Писательство объявлено «человеческой слабостью» и даже «дурной страстью». Однако дальше в том же письме к Мещерскому есть характерное противоречие, обнажающее настоящую основу этого нападения на литературу: «Мысль о направлении газеты или журнала мне кажется тоже самою ложною. Умственный и художественный труд есть высшее проявление духовной силы человека, и потому он направляет всю человеческую деятельность, а его направлять никто не может» (61, 258). Толстой явно оскорблен журнальными отзывами о «Войне и мире». Он отстаивает взгляд на художника как на властителя умов, стоящего вне всяких «направлений».
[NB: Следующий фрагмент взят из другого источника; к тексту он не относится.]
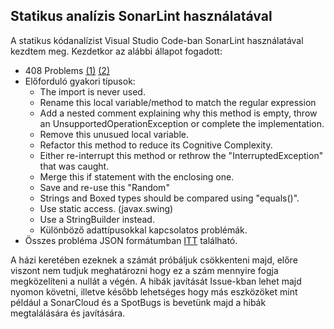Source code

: ## Statikus analízis SonarLint használatával

A statikus kódanalízist Visual Studio Code-ban SonarLint használatával kezdtem meg. Kezdetkor az alábbi állapot fogadott:   
- 408 Problems [(1)](SonarLintStart1.png) [(2)](SonarLintStart2.png)
- Előforduló gyakori típusok:
    - The import is never used.
    - Rename this local variable/method to match the regular expression
    - Add a nested comment explaining why this method is empty, throw an UnsupportedOperationException or complete the implementation.
    - Remove this unusued local variable.
    - Refactor this method to reduce its Cognitive Complexity.
    - Either re-interrupt this method or rethrow the "InterruptedException" that was caught.
    - Merge this if statement with the enclosing one.
    - Save and re-use this "Random"
    - Strings and Boxed types should be compared using "equals()".
    - Use static access. (javax.swing)
    - Use a StringBuilder instead.
    - Különböző adattípusokkal kapcsolatos problémák.
- Összes probléma JSON formátumban [ITT](sonarlintproblems.json) található.
  
A házi keretében ezeknek a számát próbáljuk csökkenteni majd, előre viszont nem tudjuk meghatározni hogy ez a szám mennyire fogja megközelíteni a nullát a végén. A hibák javítását Issue-kban lehet majd nyomon követni, illetve később lehetséges hogy más eszközöket mint például a SonarCloud és a SpotBugs is bevetünk majd a hibák megtalálására és javítására.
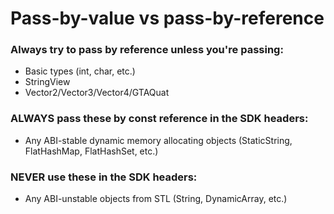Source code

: # Pass-by-value vs pass-by-reference

### Always try to pass by reference unless you're passing:
* Basic types (int, char, etc.)
* StringView
* Vector2/Vector3/Vector4/GTAQuat

### ALWAYS pass these by const reference in the SDK headers:
* Any ABI-stable dynamic memory allocating objects (StaticString, FlatHashMap, FlatHashSet, etc.)

### NEVER use these in the SDK headers:
* Any ABI-unstable objects from STL (String, DynamicArray, etc.)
Итак — новый уход из литературы, но гораздо более трудный, сложный и болезненный, чем первый. В мрачное лето 1869 г. он доходил почти до сумасшествия, до признаков психического расстройства. С. А. Толстая записала об этом лете в дневнике: «Он сам много думал и мучительно думал, говорил часто, что у него мозг болит, что в нем происходит страшная работа; что для него все кончено, умирать пора и проч.»[591]. Это состояние затянулось и на следующие годы — как серьезная душевная болезнь. 9 декабря 1870 г. С. А. записала: «Все это время бездействия, по-моему умственного отдыха, его очень мучило. Он говорил, что ему совестно его праздности не только передо мной, но и перед людьми (т. е. прислугой. — Б. Э.) и перед всеми. Иногда ему казалось, что приходит вдохновение, и он радовался. Иногда ему кажется — это находило на него всегда вне дома и вне семьи, — что он сойдет с ума, и страх сумасшествия до того делается силен, что после, когда он мне это рассказывал, на меня находил ужас»[592]. Сам Толстой писал Фету летом 1871 г.: «Упадок сил, и ничего не нужно и не хочется, кроме спокойствия, которого нет». Тогда же — С. Урусову: «Никогда в жизни не испытывал такой тоски. Жить не хочется» (61, 253, 255). Осенью 1871 г. С. А. Толстая пишет своей сестре: «Левочка постоянно говорит, что все кончено для него, скоро умирать, ничто не радует, нечего больше ждать от жизни»[593]. В доме — настроение подавленности и страха: «Меня теперь постоянно страшно удивляет, — пишет Софья Андреевна сестре 29 сентября 1871 г., — что есть на свете что-то веселое, если кто-нибудь веселится»[594].